My general question is: Using frequentist statistics, what should my null hypothesis be? The most natural null, I believe, is that the two distributions are the same. However, the dangerous outcome is that I treat the code change as not affecting distributions, when in fact it did affect them. That makes it seem as if the null should be that the distributions are different.
(In order to try to get answers that will be especially helpful, maybe I should say up front that I find some of the traditional ways of talking about choice of null in terms of "what you want to reject" as sometimes unhelpful, counterintuitive, or contrary to what scientists do--as opposed to what they say when they're being fastidious. These answers How to specify the null hypothesis in hypothesis testing fit my understanding pretty well, but I would like to some confirmation about how I'm thinking about my particular problem. In general, my feeling is that the real issue in the choice of null concerns risk. The null should be the alternative which is less costly--for you, for society, whatever--to accept. It's the safe choice. That's why we accept the alternative only if the results are extremely unlikely given the null. In my case, the safe choice is to distrust the intuition that the code change made no difference. Feel free to tell me that I'm wrong, of course! My question is also related to Which one is the null hypothesis?, but I didn't find that discussion sufficiently helpful for my case.)

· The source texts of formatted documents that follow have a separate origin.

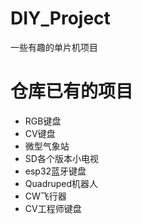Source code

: # DIY_Project
一些有趣的单片机项目
# 仓库已有的项目
+ RGB键盘
+ CV键盘
+ 微型气象站
+ SD各个版本小电视
+ esp32蓝牙键盘
+ Quadruped机器人
+ CW飞行器
+ CV工程师键盘
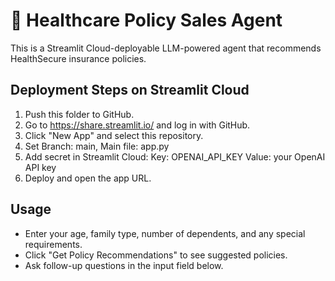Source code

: # 🏥 Healthcare Policy Sales Agent

This is a Streamlit Cloud-deployable LLM-powered agent that recommends HealthSecure insurance policies.

## Deployment Steps on Streamlit Cloud

1. Push this folder to GitHub.
2. Go to https://share.streamlit.io/ and log in with GitHub.
3. Click "New App" and select this repository.
4. Set Branch: main, Main file: app.py
5. Add secret in Streamlit Cloud:
   Key: OPENAI_API_KEY
   Value: your OpenAI API key
6. Deploy and open the app URL.

## Usage

- Enter your age, family type, number of dependents, and any special requirements.
- Click "Get Policy Recommendations" to see suggested policies.
- Ask follow-up questions in the input field below.
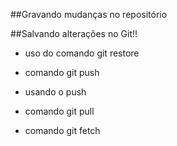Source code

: ##Gravando mudanças no repositório

##Salvando alterações no Git!!

* uso do comando git restore

* comando git push

* usando o push

* comando git pull

* comando git fetch
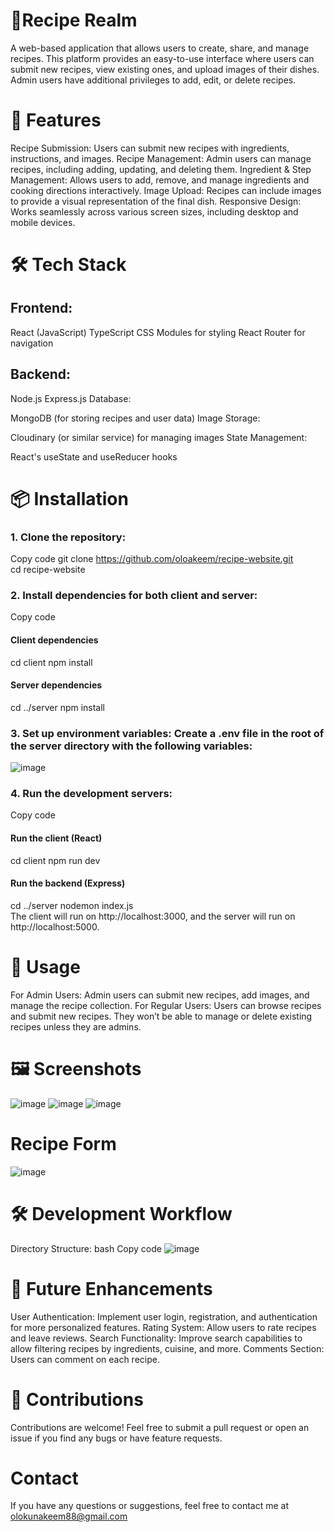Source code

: # 📖Recipe Realm
A web-based application that allows users to create, share, and manage recipes. This platform provides an easy-to-use interface where users can submit new recipes, view existing ones, and upload images of their dishes. Admin users have additional privileges to add, edit, or delete recipes.

# 🚀 Features
Recipe Submission: Users can submit new recipes with ingredients, instructions, and images.
Recipe Management: Admin users can manage recipes, including adding, updating, and deleting them.
Ingredient & Step Management: Allows users to add, remove, and manage ingredients and cooking directions interactively.
Image Upload: Recipes can include images to provide a visual representation of the final dish.
Responsive Design: Works seamlessly across various screen sizes, including desktop and mobile devices.
# 🛠️ Tech Stack
## Frontend:

React (JavaScript)
TypeScript
CSS Modules for styling
React Router for navigation
## Backend:

Node.js
Express.js
Database:

MongoDB (for storing recipes and user data)
Image Storage:

Cloudinary (or similar service) for managing images
State Management:

React's useState and useReducer hooks
# 📦 Installation
### 1. Clone the repository: 
Copy code
git clone https://github.com/oloakeem/recipe-website.git<br>
cd recipe-website
### 2. Install dependencies for both client and server:

Copy code
#### Client dependencies
cd client
npm install

#### Server dependencies
cd ../server
npm install
### 3. Set up environment variables: Create a .env file in the root of the server directory with the following variables:

![image](https://github.com/user-attachments/assets/535bc0ff-4673-44ee-ac0c-14ab64b8c0d3)

### 4. Run the development servers:
Copy code
#### Run the client (React)
cd client
npm run dev

#### Run the backend (Express)
cd ../server
nodemon index.js<br>
The client will run on http://localhost:3000, and the server will run on http://localhost:5000.

# 🔧 Usage
For Admin Users:
Admin users can submit new recipes, add images, and manage the recipe collection.
For Regular Users:
Users can browse recipes and submit new recipes. They won’t be able to manage or delete existing recipes unless they are admins.
# 🖼️ Screenshots
![image](https://github.com/user-attachments/assets/535c793b-adfb-432d-a93b-ddeda4fd2650)
![image](https://github.com/user-attachments/assets/fc33d15a-536d-44b3-a1d0-b16bc6f7e683)
![image](https://github.com/user-attachments/assets/35708951-b029-4fb0-af60-8e4000a7d62a)

# Recipe Form
![image](https://github.com/user-attachments/assets/8eac554a-ae3d-4e59-8131-e927571ed267)

# 🛠️ Development Workflow
Directory Structure:
bash
Copy code
![image](https://github.com/user-attachments/assets/e1f98b49-72d8-4020-927d-20a282346fa9)

# 🚧 Future Enhancements
User Authentication: Implement user login, registration, and authentication for more personalized features.
Rating System: Allow users to rate recipes and leave reviews.
Search Functionality: Improve search capabilities to allow filtering recipes by ingredients, cuisine, and more.
Comments Section: Users can comment on each recipe.

# 🤝 Contributions
Contributions are welcome! Feel free to submit a pull request or open an issue if you find any bugs or have feature requests.

# Contact
If you have any questions or suggestions, feel free to contact me at olokunakeem88@gmail.com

Here are further details which don't matter, I think. You can stop reading unless the following looks relevant:
I did test the "same-distribution" null for several different pairs of outcomes. I used a bootstrapped Kolmogorov-Smirnov tests to get p-values, because the simulations are too complex to know the nature of the underlying distributions, and because the outcomes are roughly discrete (outcomes can vary from -1 to 1, but always converge to near one of several fractional values in practice). In all cases the p-values were greater than .05, so I do not have good evidence the distributions are the same in each case. If I take the null to be that all of these distributions are the same, then I am doing multiple testing--8 tests in all, as it happens, one for each of the numbers generated by a single simulation run--so the relevant level is much lower, .00625: Even better, I think. None of my p-values are anywhere near that cutoff! Do you see what I mean: That this seems like the wrong way to think about testing whether the code change has resulted in a difference in outcome distributions in this case? It's too easy to find that the distributions are the same, and too hard to find that they're different. Should the null be that the distributions are different?